猛ダッシュ中トトロ
お客さんから「中トトロ」と「プーさん」のぬいぐるみを引き取った。ぬいつぎをSNSで見つけてくれた方が長いこと家に眠っていたぬいぐるみを、当店に託すことに決めてくれたらしい。嬉しい。
プーさんの方は口のフェルトが取れていて、そこを黒の刺繍糸で置き換えた。口がない顔もかわいかったけど、お迎え予定のお客さんと相談して決めた。
中トトロの方はからだが歪んでいてまっすぐ立てない。左右の耳は前後に開いていた。伝わるかわからない表現だと思いながらも書くと「猛ダッシュしてる中トトロ」のような見た目になっていた。外側についたゴミをブラシで落として、丸洗い。乾かす過程で歪みが小さくなるように整えた。あまりやりすぎると凹んでしまうから、ほどほどに。少し傾くものの、自立するようになった。耳も上に立ち上がる。
きれいになったな、と思いつつ、中トトロに関しては、これで良かったのか?と思ったりもした。

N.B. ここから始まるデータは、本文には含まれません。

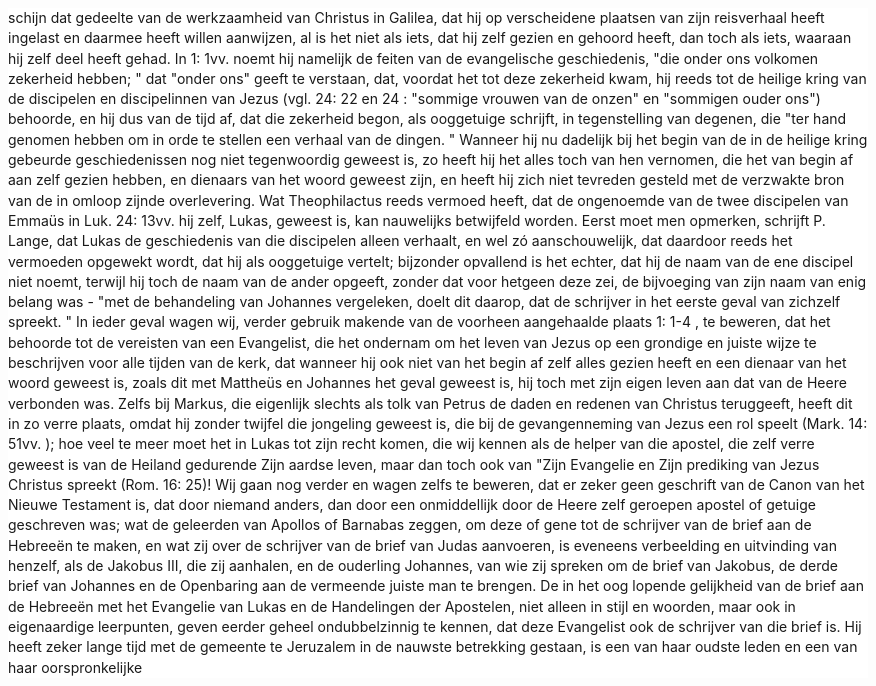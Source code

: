 schijn dat gedeelte van de werkzaamheid van Christus in Galilea, dat hij op verscheidene plaatsen van zijn reisverhaal heeft ingelast en daarmee heeft willen aanwijzen, al is het niet als iets, dat hij zelf gezien en gehoord heeft, dan toch als iets, waaraan hij zelf deel heeft gehad. In 1: 1vv. noemt hij namelijk de feiten van de evangelische geschiedenis, "die onder ons volkomen zekerheid hebben; " dat "onder ons" geeft te verstaan, dat, voordat het tot deze zekerheid kwam, hij reeds tot de heilige kring van de discipelen en discipelinnen van Jezus (vgl. 24: 22 en 24 : "sommige vrouwen van de onzen" en "sommigen ouder ons") behoorde, en hij dus van de tijd af, dat die zekerheid begon, als ooggetuige schrijft, in tegenstelling van degenen, die "ter hand genomen hebben om in orde te stellen een verhaal van de dingen. " Wanneer hij nu dadelijk bij het begin van de in de heilige kring gebeurde geschiedenissen nog niet tegenwoordig geweest is, zo heeft hij het alles toch van hen vernomen, die het van begin af aan zelf gezien hebben, en dienaars van het woord geweest zijn, en heeft hij zich niet tevreden  gesteld  met  de  verzwakte  bron  van  de  in  omloop  zijnde  overlevering.  Wat Theophilactus reeds vermoed heeft, dat de ongenoemde van de twee discipelen van Emmaüs in Luk. 24: 13vv. hij zelf, Lukas, geweest is, kan nauwelijks betwijfeld worden. Eerst moet men  opmerken,  schrijft  P.  Lange,  dat  Lukas  de  geschiedenis  van  die  discipelen  alleen verhaalt, en wel zó aanschouwelijk, dat daardoor reeds het vermoeden opgewekt wordt, dat hij als ooggetuige vertelt; bijzonder  opvallend  is het  echter,  dat  hij de naam van de ene discipel niet noemt, terwijl hij toch de naam van de ander opgeeft, zonder dat voor hetgeen deze  zei,  de  bijvoeging  van  zijn  naam  van  enig  belang  was  -  "met  de  behandeling  van Johannes  vergeleken,  doelt  dit  daarop,  dat  de  schrijver  in  het  eerste  geval  van  zichzelf spreekt. " In ieder geval wagen wij, verder gebruik makende van de voorheen aangehaalde plaats 1: 1-4 , te beweren, dat het behoorde tot de vereisten van een Evangelist, die het ondernam om het leven van Jezus op een grondige en juiste wijze te beschrijven voor alle tijden van de kerk, dat wanneer hij ook niet van het begin af zelf alles gezien heeft en een dienaar van het woord geweest is, zoals dit met Mattheüs en Johannes het geval geweest is, hij toch met zijn eigen leven aan dat van de Heere verbonden was. Zelfs bij Markus, die eigenlijk slechts als tolk van Petrus de daden en redenen van Christus teruggeeft, heeft dit in zo verre plaats, omdat hij zonder twijfel die jongeling geweest is, die bij de gevangenneming van Jezus een rol speelt (Mark. 14: 51vv. ); hoe veel te meer moet het in Lukas tot zijn recht komen, die wij kennen als de helper van die apostel, die zelf verre geweest is van de Heiland gedurende Zijn aardse leven, maar dan toch ook van "Zijn Evangelie en Zijn prediking van Jezus Christus spreekt (Rom. 16: 25)! Wij gaan nog verder en wagen zelfs te beweren, dat er zeker geen geschrift van de Canon van het Nieuwe Testament is, dat door niemand anders, dan door een onmiddellijk door de Heere zelf geroepen apostel of getuige geschreven was; wat de geleerden van Apollos of Barnabas zeggen, om deze of gene tot de schrijver van de brief  aan  de  Hebreeën  te  maken,  en  wat  zij  over  de  schrijver  van  de  brief  van  Judas aanvoeren,  is  eveneens  verbeelding  en  uitvinding  van  henzelf,  als  de  Jakobus  III,  die  zij aanhalen, en de ouderling Johannes, van wie zij spreken om de brief van Jakobus, de derde brief van Johannes en de Openbaring aan de vermeende juiste man te brengen. De in het oog lopende  gelijkheid  van  de  brief  aan  de  Hebreeën  met  het  Evangelie  van  Lukas  en  de Handelingen  der  Apostelen,  niet  alleen  in  stijl  en  woorden,  maar  ook  in  eigenaardige leerpunten,  geven  eerder  geheel  ondubbelzinnig  te  kennen,  dat  deze  Evangelist  ook  de schrijver  van die  brief is. Hij heeft  zeker lange tijd met  de gemeente te Jeruzalem in de nauwste betrekking gestaan, is een van haar oudste leden en een van haar oorspronkelijke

猛ダッシュ中トトロはそのままでなかなかに個性があったし、歪みも歴史の一部とも言える。自立するように整えるのはいいにしても、耳はそのままが良かったのでは? 元々の魅力を伝えるのがぬいつぎの役割の一つなのだから、余計なことをしてしまったのでは?
正解はない。ぬいつぎに来て僕の手が加わることで今の中トトロの姿があると考えれば、整えても良かったと考えることもできる。
それに、整えたとは言っても新品の状態とは違う魅力が残っているのは確かだし、そもそも新品でも同じものはない。
……と、自分を納得させることにしたけど、これからは引き取ったぬいぐるみは形を整える前に一度立ち止まろうと決めた。